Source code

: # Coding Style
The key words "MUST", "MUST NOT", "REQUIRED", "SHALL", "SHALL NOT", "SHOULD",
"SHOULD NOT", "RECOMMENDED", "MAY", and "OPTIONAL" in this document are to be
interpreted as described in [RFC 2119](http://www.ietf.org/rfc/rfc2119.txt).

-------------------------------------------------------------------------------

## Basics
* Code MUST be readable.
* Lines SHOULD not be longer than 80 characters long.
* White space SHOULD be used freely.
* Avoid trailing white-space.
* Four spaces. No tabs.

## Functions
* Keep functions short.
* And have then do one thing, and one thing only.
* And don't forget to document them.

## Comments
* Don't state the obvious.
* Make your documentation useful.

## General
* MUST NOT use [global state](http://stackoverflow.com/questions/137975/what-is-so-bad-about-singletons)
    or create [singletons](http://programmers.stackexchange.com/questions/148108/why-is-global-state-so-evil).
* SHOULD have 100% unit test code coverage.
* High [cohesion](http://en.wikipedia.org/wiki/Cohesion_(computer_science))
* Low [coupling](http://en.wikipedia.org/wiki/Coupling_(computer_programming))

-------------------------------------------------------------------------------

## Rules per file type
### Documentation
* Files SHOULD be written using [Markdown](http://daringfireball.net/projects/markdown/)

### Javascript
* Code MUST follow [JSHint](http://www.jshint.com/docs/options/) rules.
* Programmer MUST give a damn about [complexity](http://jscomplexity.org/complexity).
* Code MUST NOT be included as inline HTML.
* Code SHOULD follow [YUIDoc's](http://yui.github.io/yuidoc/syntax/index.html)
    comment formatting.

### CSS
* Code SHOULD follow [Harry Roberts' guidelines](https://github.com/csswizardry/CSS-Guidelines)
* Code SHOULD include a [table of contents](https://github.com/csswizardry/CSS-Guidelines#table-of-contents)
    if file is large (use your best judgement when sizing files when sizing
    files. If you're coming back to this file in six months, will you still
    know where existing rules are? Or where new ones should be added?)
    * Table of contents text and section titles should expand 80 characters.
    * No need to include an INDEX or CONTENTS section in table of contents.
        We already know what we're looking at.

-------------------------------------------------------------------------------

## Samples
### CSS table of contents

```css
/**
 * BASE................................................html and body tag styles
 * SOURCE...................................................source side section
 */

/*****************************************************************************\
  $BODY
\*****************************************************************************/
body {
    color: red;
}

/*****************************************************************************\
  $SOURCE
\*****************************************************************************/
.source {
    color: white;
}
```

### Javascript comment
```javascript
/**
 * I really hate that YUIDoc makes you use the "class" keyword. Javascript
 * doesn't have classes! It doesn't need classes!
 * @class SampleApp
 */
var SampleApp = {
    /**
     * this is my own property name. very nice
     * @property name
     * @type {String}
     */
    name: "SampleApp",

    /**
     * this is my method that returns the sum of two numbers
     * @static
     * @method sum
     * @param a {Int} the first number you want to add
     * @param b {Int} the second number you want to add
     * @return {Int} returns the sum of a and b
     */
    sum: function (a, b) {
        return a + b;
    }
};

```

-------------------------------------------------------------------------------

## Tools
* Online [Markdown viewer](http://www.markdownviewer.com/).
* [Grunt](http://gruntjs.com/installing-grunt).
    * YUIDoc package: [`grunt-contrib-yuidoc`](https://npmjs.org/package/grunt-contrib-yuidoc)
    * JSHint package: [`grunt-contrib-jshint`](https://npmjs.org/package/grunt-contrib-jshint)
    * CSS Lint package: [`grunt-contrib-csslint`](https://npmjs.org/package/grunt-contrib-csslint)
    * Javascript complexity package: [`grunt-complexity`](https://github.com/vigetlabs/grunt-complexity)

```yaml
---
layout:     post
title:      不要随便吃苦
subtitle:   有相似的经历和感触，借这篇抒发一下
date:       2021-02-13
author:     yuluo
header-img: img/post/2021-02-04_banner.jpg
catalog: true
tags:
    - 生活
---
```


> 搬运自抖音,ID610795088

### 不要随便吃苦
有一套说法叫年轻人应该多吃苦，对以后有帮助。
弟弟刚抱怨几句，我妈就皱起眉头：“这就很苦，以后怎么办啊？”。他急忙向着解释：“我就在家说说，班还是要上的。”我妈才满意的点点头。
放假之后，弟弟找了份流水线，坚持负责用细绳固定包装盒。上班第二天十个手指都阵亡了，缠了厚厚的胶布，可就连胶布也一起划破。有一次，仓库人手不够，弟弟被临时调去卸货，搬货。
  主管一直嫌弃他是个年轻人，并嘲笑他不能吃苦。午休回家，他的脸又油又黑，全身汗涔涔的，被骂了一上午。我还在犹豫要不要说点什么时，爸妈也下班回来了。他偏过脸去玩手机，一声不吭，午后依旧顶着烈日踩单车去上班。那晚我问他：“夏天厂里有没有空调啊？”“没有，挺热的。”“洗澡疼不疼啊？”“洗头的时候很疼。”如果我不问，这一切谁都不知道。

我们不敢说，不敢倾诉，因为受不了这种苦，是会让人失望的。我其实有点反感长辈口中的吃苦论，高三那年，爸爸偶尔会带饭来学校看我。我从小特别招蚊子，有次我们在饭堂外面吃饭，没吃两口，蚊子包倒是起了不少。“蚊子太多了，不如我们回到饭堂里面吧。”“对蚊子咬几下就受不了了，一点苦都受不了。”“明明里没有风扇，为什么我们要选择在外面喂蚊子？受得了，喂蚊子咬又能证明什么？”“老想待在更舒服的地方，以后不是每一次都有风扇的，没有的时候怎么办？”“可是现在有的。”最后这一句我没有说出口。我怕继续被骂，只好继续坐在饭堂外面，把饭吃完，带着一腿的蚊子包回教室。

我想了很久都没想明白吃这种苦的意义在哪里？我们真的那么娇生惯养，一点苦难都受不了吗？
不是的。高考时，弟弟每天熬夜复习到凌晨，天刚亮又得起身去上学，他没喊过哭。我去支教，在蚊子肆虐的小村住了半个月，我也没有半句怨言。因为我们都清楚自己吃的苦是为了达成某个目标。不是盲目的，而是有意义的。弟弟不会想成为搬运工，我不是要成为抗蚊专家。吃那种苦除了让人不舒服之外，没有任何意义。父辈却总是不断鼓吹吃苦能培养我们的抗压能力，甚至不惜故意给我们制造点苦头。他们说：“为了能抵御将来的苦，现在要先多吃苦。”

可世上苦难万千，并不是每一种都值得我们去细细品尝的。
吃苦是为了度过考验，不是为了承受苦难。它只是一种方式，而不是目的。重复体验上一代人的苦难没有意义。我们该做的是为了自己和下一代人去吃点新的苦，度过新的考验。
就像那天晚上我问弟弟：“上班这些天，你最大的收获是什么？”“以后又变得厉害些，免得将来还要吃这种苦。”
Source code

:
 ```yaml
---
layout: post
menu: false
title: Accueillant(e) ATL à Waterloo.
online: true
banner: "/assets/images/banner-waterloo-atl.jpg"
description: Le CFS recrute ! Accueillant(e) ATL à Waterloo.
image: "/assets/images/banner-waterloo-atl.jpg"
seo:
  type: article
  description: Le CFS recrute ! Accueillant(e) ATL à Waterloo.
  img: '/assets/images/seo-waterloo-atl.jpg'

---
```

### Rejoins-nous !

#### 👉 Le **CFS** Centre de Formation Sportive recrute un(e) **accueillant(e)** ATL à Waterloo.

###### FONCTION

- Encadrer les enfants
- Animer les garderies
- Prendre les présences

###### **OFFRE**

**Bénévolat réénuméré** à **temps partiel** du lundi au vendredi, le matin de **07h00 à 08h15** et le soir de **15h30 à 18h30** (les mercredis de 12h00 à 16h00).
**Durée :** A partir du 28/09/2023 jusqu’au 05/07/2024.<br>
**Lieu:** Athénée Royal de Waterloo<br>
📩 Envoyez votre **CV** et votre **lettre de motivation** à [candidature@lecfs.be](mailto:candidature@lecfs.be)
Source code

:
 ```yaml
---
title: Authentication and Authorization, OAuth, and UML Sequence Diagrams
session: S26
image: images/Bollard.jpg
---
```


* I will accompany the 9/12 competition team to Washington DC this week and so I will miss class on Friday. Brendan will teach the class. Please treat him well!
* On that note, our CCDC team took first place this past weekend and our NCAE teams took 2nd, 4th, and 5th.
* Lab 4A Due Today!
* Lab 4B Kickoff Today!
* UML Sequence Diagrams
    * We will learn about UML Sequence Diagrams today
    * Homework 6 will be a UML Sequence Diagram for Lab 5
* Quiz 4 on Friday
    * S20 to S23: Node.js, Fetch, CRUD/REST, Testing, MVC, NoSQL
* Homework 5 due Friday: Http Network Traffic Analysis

- - - - -

● **What you have to do**:
Determine the number of lines in the entries that hold "method". Reply with that number only.

● **Response**:
2